A warming climate is causing weather woes to hit both harder and further.
Stanford University scientists say hot and dry conditions are now regularly hitting multiple regions at the same time. These crop yield shrinking, food price destabilizing and environmentally catastrophic conditions are now twice as likely.
Climate change has doubled the odds that a region will suffer a year that is both warm and dry compared to the average for that place during the middle of the 20th century. It’s also becoming more likely that dry and severely warm conditions will hit key agricultural regions in the same year, potentially making it harder for surpluses in one location to make up for low yields in another.

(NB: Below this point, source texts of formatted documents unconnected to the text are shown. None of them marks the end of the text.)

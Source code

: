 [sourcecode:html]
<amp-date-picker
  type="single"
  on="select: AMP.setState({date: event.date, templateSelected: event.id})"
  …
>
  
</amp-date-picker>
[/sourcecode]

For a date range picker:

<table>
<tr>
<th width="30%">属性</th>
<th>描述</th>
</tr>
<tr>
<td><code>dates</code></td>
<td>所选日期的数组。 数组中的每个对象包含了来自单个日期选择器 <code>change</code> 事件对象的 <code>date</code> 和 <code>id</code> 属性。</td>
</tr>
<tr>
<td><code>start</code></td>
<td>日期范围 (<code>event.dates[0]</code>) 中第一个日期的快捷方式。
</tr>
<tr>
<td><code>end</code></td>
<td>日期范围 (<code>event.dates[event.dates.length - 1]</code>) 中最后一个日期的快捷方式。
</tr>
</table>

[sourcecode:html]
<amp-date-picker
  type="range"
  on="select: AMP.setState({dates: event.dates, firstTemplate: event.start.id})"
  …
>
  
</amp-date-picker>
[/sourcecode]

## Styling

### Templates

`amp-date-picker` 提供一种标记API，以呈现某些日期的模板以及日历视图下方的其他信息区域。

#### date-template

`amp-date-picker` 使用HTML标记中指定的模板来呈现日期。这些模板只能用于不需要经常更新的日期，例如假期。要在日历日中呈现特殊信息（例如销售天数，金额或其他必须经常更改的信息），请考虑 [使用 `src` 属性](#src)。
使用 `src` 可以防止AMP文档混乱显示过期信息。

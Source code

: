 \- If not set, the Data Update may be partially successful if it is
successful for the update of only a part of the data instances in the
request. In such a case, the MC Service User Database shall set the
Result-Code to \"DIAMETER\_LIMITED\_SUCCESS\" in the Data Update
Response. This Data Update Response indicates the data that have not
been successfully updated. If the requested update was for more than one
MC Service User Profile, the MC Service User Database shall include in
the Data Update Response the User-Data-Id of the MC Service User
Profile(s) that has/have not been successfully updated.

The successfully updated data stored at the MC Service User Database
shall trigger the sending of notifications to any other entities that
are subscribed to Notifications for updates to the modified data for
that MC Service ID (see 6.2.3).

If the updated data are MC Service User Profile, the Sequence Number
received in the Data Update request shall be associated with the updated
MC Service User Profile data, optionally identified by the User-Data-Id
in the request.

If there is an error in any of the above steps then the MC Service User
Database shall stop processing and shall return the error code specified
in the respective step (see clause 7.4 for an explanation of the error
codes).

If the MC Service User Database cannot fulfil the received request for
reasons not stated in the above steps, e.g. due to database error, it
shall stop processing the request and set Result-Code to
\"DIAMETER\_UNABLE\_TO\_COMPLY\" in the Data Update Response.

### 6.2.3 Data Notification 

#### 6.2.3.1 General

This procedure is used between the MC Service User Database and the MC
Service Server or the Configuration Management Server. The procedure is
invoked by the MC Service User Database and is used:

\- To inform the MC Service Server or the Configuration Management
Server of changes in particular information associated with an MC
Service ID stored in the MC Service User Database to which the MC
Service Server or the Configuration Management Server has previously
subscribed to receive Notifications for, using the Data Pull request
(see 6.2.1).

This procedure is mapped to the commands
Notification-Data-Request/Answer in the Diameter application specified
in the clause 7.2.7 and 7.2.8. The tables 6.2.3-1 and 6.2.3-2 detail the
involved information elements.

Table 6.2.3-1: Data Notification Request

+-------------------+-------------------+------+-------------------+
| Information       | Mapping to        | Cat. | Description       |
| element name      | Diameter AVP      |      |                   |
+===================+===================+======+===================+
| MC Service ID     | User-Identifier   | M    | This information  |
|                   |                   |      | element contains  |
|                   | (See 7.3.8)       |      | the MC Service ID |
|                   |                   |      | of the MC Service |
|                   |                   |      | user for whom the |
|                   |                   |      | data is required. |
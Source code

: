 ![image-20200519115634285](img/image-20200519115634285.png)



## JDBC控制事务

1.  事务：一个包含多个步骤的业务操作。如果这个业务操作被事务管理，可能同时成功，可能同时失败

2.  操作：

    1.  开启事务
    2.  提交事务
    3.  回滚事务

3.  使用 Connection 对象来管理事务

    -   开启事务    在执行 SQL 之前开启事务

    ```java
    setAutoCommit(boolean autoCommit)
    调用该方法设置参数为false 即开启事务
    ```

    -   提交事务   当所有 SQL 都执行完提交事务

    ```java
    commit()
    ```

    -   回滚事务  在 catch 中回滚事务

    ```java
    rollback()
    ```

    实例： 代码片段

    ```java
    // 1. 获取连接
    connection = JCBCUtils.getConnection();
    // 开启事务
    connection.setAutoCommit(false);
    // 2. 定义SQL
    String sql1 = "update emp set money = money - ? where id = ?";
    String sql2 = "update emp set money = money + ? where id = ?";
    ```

“When we look in the historical data at the key crop and pasture regions, we find that before anthropogenic climate change, there were very low odds that any two regions would experience those really severe conditions simultaneously,” said climate scientist Noah Diffenbaugh, senior author of the study published Nov. 28 in Science Advances.
“The global marketplace provides a hedge against localized extremes, but we’re already seeing an erosion of that climate buffer as extremes have increased in response to global warming,” said Diffenbaugh.
The new study points to a future in which multiple regions are at risk of experiencing low crop yields simultaneously. That’s because, while some crops can thrive in a warm growing season, others — particularly crops like wheat, rice, corn and soybeans — grow and mature too quickly when temperatures rise, consecutive dry days pile up and warmth persists overnight.